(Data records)
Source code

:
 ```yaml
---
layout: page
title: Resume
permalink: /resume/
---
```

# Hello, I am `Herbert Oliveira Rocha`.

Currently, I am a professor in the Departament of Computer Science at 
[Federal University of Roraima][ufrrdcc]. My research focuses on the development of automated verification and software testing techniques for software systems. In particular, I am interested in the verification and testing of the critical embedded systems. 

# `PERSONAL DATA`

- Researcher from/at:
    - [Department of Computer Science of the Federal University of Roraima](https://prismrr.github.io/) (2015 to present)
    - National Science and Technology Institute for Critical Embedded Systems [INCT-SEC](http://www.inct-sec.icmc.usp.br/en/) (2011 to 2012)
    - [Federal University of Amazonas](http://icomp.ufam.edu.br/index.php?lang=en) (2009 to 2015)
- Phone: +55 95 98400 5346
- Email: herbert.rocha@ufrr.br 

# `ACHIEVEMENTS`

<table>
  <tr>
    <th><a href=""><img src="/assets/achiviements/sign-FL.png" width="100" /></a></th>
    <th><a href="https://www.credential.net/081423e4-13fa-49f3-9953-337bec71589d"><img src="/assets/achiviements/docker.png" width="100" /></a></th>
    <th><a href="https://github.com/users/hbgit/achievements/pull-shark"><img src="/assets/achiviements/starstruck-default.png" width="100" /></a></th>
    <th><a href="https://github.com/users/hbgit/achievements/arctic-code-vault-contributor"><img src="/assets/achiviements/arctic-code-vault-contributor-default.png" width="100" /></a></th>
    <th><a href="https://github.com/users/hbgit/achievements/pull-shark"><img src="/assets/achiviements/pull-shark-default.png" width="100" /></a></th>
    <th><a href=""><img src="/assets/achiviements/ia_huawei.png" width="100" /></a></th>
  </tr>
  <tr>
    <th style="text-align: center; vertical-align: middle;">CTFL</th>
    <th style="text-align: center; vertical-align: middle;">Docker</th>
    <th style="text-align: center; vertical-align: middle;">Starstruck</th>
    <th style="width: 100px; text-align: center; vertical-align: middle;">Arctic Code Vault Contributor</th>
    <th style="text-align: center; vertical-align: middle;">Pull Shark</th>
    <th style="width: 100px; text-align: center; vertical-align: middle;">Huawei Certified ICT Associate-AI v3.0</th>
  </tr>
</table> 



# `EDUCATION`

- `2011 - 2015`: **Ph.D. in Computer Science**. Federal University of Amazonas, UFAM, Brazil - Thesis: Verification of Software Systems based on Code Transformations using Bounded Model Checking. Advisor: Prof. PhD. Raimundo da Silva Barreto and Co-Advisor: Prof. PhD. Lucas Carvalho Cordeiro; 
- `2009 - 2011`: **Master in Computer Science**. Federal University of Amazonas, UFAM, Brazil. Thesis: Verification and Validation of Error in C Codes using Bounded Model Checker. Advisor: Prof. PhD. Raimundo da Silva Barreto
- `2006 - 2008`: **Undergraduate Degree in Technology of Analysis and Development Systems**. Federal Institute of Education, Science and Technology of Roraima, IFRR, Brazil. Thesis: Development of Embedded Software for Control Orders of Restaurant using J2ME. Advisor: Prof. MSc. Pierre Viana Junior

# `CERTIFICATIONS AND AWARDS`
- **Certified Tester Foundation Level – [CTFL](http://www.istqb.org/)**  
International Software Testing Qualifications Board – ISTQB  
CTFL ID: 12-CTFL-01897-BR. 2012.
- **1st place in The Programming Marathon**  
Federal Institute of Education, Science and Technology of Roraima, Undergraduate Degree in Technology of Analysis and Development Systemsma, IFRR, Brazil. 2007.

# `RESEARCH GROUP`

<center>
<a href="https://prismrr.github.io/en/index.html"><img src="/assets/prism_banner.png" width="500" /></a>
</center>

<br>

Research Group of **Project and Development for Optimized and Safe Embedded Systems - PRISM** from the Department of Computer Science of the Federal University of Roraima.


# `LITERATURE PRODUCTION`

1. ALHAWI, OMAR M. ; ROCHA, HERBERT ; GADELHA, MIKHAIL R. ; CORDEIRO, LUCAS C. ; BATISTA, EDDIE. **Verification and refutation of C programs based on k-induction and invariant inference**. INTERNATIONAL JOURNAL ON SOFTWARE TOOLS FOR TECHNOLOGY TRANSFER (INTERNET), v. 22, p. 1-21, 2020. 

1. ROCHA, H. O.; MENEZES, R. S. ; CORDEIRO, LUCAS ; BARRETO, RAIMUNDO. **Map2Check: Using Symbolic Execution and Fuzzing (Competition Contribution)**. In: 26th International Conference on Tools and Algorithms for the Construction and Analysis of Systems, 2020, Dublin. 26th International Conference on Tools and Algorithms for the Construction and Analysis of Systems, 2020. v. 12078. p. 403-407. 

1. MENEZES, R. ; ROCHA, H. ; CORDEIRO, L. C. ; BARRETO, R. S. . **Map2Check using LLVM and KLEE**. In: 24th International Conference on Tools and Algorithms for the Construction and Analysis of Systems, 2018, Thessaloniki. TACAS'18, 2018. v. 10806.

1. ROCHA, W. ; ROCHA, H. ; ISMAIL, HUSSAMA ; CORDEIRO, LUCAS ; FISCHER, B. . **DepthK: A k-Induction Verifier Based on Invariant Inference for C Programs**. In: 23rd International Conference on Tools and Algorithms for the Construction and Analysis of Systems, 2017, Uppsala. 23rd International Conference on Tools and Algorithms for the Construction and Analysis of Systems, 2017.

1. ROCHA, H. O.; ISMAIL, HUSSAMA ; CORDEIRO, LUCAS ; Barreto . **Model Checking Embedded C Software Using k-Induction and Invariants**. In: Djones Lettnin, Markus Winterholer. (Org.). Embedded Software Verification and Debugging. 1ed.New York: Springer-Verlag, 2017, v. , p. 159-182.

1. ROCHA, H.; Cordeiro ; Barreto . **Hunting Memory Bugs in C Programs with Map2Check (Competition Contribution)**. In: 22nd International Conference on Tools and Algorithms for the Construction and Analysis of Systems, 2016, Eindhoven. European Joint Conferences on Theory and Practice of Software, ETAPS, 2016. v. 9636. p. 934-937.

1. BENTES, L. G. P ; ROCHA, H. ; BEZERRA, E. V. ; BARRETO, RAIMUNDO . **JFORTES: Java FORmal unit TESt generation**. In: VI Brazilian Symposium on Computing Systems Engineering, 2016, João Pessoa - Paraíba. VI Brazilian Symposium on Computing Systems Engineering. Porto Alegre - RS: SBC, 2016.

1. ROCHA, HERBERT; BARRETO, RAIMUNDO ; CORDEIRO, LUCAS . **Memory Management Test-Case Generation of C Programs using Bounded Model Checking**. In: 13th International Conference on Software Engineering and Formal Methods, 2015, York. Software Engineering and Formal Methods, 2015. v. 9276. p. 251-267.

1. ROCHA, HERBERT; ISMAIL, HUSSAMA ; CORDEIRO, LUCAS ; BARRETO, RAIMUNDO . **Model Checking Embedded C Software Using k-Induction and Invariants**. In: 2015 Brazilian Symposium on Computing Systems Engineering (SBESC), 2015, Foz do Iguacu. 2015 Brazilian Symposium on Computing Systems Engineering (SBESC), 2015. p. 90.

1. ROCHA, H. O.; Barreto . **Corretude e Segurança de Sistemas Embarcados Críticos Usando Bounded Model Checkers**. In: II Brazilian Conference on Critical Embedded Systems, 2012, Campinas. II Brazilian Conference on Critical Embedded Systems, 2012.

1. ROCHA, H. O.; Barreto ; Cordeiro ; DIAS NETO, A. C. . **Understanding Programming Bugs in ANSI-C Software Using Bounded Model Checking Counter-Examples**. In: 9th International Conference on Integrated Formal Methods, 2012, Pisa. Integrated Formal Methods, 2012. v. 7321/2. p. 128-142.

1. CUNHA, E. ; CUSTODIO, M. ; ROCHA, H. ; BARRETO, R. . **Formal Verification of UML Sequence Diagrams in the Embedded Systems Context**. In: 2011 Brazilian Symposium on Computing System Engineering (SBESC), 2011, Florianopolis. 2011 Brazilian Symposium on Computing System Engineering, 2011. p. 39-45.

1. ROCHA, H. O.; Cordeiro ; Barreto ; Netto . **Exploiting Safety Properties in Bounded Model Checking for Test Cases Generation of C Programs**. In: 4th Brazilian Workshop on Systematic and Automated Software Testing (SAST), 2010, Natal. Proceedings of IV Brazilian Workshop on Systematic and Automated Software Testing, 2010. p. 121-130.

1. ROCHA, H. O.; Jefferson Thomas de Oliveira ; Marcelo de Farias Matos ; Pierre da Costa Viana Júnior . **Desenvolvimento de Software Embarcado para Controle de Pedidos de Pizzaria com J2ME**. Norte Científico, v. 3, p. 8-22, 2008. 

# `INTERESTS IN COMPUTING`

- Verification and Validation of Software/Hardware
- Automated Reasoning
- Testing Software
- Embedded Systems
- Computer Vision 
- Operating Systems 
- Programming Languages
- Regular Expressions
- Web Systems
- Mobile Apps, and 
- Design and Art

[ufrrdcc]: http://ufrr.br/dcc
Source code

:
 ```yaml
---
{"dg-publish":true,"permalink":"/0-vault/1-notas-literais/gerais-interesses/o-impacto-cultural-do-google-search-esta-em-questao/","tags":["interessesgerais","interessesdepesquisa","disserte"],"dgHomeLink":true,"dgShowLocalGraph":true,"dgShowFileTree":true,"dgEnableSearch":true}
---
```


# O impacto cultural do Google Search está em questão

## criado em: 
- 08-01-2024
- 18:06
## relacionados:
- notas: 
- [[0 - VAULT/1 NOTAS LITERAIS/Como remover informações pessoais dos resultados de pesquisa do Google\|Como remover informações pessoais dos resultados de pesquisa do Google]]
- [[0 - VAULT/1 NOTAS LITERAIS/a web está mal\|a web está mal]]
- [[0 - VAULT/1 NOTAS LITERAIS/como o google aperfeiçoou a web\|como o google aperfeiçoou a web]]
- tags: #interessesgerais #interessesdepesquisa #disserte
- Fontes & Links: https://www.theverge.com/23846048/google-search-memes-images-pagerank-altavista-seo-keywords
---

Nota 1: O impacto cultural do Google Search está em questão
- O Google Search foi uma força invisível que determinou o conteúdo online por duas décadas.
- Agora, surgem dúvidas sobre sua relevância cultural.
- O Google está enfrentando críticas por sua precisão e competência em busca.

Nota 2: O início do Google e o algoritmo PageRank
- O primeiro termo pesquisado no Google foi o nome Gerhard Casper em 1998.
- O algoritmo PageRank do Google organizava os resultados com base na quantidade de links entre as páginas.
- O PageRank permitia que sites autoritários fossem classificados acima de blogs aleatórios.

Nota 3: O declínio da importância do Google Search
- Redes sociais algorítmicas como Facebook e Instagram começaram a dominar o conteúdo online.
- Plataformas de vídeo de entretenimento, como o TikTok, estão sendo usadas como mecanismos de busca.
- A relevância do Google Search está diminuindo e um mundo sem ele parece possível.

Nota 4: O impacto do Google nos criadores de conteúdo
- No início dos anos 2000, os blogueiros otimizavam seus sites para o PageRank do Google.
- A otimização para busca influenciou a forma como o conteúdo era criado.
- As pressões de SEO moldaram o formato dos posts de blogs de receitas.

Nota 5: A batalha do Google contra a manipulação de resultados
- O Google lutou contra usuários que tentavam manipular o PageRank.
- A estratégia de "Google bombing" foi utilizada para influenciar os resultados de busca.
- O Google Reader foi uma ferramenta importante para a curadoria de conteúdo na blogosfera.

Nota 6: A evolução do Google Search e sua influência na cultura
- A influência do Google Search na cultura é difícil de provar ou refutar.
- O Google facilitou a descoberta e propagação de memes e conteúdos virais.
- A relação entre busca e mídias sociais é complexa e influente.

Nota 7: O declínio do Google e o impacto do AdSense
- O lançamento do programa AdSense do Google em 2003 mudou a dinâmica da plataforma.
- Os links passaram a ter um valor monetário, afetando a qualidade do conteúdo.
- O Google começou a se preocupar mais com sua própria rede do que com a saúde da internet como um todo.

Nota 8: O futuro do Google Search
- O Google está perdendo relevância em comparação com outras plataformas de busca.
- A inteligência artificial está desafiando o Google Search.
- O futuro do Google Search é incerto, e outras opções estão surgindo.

EXERCISE DESCRIPTION >> Please transcribe the records exactly from their first line through the line holding "Currently, I am", and leave out all others.

SOLUTION TO THIS EXERCISE >>
Source code

:
 ```yaml
---
layout: page
title: Resume
permalink: /resume/
---
```

# Hello, I am `Herbert Oliveira Rocha`.

Currently, I am a professor in the Departament of Computer Science at 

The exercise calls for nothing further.